**Exercise materials**
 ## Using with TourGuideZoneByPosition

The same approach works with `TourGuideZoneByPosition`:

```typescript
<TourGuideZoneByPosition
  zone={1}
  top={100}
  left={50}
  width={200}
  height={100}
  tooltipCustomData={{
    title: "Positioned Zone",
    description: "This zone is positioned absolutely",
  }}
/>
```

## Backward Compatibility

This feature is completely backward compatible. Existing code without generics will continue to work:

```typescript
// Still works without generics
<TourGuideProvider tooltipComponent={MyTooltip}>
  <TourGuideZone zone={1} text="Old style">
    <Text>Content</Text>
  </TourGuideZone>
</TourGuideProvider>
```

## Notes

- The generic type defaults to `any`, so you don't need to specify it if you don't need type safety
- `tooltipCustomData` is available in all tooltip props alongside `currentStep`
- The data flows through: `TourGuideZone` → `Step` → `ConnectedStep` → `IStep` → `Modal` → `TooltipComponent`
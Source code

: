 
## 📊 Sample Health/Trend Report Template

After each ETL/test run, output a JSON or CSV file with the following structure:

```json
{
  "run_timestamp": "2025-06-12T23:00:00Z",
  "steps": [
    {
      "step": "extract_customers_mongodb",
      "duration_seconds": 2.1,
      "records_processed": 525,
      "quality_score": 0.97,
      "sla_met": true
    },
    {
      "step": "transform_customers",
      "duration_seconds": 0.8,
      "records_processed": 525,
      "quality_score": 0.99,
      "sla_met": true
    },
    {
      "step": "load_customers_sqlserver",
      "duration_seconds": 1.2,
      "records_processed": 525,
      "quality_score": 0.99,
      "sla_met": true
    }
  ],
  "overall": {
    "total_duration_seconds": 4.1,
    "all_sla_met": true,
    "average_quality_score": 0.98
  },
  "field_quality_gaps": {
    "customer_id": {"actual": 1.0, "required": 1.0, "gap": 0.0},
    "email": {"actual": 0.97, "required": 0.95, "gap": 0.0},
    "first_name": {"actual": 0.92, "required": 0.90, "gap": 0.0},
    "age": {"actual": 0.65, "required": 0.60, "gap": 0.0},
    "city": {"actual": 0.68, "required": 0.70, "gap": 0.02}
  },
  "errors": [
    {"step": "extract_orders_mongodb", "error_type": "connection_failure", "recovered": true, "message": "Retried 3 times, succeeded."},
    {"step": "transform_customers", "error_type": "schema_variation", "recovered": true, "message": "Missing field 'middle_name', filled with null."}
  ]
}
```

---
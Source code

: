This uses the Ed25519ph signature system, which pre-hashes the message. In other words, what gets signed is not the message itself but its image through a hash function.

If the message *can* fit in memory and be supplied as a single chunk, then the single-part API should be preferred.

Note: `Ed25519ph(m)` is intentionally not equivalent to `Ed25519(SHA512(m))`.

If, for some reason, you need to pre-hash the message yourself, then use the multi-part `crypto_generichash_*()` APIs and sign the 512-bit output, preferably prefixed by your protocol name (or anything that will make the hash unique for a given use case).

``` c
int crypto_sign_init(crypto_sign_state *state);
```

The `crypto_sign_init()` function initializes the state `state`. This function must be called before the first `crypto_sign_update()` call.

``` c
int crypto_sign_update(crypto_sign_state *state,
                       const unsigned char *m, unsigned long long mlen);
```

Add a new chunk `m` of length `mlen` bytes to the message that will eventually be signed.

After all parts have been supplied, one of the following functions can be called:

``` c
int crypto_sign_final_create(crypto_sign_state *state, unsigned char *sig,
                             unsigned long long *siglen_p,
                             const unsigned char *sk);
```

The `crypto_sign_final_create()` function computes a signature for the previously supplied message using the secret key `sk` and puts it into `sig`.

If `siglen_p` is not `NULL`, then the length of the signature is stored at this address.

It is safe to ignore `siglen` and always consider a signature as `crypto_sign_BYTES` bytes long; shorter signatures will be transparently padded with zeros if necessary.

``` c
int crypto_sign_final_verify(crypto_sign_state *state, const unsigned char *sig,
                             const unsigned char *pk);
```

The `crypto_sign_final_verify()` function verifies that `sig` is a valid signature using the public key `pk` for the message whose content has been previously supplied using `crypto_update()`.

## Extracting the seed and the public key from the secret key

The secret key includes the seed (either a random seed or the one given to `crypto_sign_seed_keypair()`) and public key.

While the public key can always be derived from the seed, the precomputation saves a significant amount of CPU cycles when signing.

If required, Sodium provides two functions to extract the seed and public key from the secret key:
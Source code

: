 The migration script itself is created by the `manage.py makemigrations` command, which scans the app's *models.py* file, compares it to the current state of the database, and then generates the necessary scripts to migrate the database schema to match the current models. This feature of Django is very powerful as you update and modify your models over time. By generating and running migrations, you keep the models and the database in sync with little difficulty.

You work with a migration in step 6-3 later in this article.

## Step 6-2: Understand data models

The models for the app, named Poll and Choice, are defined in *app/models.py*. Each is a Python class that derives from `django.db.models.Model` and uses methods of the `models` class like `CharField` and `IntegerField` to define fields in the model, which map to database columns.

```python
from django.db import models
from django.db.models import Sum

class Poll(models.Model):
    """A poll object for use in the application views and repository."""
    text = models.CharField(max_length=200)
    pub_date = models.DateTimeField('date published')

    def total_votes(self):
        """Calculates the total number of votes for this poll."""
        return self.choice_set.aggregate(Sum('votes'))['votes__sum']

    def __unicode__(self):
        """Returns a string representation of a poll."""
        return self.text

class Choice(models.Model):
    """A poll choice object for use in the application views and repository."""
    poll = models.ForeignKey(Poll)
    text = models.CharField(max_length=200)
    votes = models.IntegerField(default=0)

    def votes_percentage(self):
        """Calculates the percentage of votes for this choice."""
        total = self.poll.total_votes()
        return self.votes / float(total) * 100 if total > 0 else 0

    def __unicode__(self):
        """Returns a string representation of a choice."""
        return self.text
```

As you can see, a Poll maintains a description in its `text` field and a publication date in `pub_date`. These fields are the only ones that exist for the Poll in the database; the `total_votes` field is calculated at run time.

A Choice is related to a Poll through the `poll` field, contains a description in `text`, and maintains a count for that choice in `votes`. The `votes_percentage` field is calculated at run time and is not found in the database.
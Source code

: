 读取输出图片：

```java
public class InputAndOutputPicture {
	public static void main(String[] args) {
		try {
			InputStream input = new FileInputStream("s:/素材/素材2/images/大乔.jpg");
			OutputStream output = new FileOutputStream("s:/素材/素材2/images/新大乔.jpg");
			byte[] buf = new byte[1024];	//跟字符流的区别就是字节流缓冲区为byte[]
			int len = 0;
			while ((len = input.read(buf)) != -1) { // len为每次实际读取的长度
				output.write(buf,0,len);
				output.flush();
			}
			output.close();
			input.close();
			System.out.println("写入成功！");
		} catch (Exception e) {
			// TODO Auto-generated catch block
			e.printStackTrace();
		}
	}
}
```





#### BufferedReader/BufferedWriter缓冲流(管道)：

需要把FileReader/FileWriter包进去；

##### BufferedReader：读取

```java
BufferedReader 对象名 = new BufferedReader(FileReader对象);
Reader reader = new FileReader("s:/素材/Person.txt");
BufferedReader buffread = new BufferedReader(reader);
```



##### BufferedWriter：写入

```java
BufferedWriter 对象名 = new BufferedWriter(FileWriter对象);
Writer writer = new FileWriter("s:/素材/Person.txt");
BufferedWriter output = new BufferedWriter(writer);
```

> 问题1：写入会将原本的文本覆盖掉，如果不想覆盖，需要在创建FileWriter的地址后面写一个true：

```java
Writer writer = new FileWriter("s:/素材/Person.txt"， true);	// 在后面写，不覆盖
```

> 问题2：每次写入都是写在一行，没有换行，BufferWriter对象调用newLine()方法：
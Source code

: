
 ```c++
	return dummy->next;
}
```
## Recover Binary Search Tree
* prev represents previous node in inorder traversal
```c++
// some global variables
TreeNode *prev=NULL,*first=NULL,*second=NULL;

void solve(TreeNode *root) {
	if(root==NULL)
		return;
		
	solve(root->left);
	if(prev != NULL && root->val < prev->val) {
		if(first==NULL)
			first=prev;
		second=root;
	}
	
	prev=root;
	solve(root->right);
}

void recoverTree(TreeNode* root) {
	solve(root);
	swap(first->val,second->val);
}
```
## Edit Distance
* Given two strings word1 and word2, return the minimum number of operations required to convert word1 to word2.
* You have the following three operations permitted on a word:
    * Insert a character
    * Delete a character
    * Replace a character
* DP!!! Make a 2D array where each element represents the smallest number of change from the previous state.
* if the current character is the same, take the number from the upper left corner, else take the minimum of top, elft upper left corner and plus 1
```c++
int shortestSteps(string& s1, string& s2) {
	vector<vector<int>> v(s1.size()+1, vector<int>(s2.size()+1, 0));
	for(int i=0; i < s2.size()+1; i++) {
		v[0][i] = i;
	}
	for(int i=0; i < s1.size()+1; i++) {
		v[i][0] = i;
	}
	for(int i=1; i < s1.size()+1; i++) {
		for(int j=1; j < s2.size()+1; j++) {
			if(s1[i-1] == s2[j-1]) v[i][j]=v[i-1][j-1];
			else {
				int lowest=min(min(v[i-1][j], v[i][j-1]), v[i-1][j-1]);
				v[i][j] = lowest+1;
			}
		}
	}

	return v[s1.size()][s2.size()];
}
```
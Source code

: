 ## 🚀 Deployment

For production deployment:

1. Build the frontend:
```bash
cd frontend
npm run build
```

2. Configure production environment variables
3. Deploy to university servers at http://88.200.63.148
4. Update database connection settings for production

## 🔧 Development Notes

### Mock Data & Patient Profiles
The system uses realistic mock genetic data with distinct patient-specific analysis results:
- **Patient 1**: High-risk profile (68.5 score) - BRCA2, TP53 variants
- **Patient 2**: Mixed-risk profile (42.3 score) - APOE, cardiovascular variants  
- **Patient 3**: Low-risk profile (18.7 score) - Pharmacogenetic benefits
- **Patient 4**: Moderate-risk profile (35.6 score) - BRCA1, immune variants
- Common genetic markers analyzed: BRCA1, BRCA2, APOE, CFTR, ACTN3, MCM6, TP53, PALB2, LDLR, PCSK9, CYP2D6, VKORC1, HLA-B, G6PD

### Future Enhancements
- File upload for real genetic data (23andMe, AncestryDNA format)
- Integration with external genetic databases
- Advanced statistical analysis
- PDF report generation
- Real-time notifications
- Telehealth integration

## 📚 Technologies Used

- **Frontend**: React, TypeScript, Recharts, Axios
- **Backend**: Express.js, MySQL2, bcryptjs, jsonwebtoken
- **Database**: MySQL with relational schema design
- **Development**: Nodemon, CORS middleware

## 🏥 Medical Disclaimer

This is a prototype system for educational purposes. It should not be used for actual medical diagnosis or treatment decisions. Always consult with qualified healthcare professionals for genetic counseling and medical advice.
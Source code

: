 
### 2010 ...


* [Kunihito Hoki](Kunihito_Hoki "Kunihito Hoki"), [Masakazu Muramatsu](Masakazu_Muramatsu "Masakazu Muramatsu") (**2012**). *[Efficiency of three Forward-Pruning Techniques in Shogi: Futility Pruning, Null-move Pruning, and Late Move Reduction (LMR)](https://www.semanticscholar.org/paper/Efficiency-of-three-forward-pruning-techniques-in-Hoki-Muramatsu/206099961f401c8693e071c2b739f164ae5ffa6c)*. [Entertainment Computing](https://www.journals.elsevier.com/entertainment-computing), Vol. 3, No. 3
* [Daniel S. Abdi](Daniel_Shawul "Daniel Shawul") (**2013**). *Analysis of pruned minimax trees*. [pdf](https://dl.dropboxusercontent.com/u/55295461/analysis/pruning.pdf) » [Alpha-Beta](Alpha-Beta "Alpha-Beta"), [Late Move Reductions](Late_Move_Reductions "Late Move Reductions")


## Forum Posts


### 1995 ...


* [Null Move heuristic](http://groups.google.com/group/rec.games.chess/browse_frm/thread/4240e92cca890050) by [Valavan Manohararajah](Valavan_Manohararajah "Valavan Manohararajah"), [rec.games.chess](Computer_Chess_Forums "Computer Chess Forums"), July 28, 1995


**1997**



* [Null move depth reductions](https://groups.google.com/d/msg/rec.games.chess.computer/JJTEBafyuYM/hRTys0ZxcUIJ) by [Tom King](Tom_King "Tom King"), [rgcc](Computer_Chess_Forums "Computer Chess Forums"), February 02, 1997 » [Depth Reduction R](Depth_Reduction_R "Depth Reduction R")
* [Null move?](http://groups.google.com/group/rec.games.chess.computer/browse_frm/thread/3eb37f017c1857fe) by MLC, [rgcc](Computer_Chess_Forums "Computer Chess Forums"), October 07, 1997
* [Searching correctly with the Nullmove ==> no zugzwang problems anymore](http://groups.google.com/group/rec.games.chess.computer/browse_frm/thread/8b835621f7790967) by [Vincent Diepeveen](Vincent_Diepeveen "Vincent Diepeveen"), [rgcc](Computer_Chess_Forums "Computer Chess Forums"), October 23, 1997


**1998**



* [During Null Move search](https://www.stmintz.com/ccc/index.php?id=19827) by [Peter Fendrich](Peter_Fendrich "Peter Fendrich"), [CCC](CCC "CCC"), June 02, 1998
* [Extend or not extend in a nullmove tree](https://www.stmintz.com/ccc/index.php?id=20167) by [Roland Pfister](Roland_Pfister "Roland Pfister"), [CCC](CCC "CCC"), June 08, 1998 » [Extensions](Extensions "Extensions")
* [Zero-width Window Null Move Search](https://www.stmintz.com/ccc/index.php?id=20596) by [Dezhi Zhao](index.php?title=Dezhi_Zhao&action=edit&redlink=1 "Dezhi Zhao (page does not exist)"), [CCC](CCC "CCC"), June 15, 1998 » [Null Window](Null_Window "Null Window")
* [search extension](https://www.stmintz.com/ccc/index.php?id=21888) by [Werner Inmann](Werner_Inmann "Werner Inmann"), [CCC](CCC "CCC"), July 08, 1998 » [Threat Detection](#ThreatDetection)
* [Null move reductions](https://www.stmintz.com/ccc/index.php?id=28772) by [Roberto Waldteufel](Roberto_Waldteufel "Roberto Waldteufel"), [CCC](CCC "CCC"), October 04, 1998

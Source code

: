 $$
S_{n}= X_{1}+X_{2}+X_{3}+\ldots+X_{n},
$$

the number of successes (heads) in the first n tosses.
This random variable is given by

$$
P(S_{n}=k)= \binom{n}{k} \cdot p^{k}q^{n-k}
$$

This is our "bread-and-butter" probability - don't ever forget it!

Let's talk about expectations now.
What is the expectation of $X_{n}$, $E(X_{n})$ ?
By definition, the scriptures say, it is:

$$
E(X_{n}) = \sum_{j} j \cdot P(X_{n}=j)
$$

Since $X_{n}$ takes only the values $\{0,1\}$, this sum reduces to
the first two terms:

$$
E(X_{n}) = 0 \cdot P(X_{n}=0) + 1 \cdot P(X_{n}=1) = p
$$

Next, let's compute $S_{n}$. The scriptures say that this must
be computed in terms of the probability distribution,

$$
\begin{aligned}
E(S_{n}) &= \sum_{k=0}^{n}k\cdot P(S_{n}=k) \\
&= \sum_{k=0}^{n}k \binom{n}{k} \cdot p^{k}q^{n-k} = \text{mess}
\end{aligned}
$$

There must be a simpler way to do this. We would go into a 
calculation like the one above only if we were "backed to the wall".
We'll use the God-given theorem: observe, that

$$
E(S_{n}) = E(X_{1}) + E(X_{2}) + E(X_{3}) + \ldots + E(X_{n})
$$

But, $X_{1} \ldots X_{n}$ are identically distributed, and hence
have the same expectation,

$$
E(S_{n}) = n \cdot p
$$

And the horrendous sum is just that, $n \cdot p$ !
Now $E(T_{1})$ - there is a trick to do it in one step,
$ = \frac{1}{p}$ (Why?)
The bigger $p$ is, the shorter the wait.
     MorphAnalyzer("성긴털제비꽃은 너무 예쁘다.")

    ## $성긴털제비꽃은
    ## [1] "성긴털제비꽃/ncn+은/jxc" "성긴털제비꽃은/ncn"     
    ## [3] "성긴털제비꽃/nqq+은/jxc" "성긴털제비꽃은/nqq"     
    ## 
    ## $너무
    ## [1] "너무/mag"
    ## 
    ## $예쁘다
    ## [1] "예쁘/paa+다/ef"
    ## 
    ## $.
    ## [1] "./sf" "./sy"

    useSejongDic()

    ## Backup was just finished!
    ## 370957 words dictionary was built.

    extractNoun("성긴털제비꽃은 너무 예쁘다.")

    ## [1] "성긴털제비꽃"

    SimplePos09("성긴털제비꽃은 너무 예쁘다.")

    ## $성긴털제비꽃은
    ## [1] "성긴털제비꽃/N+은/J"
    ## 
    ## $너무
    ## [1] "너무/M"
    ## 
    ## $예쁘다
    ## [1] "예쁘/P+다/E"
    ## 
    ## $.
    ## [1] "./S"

**Your objective**
Count every line of the material that holds "hash". Reply with the number alone.

**Completed task**
2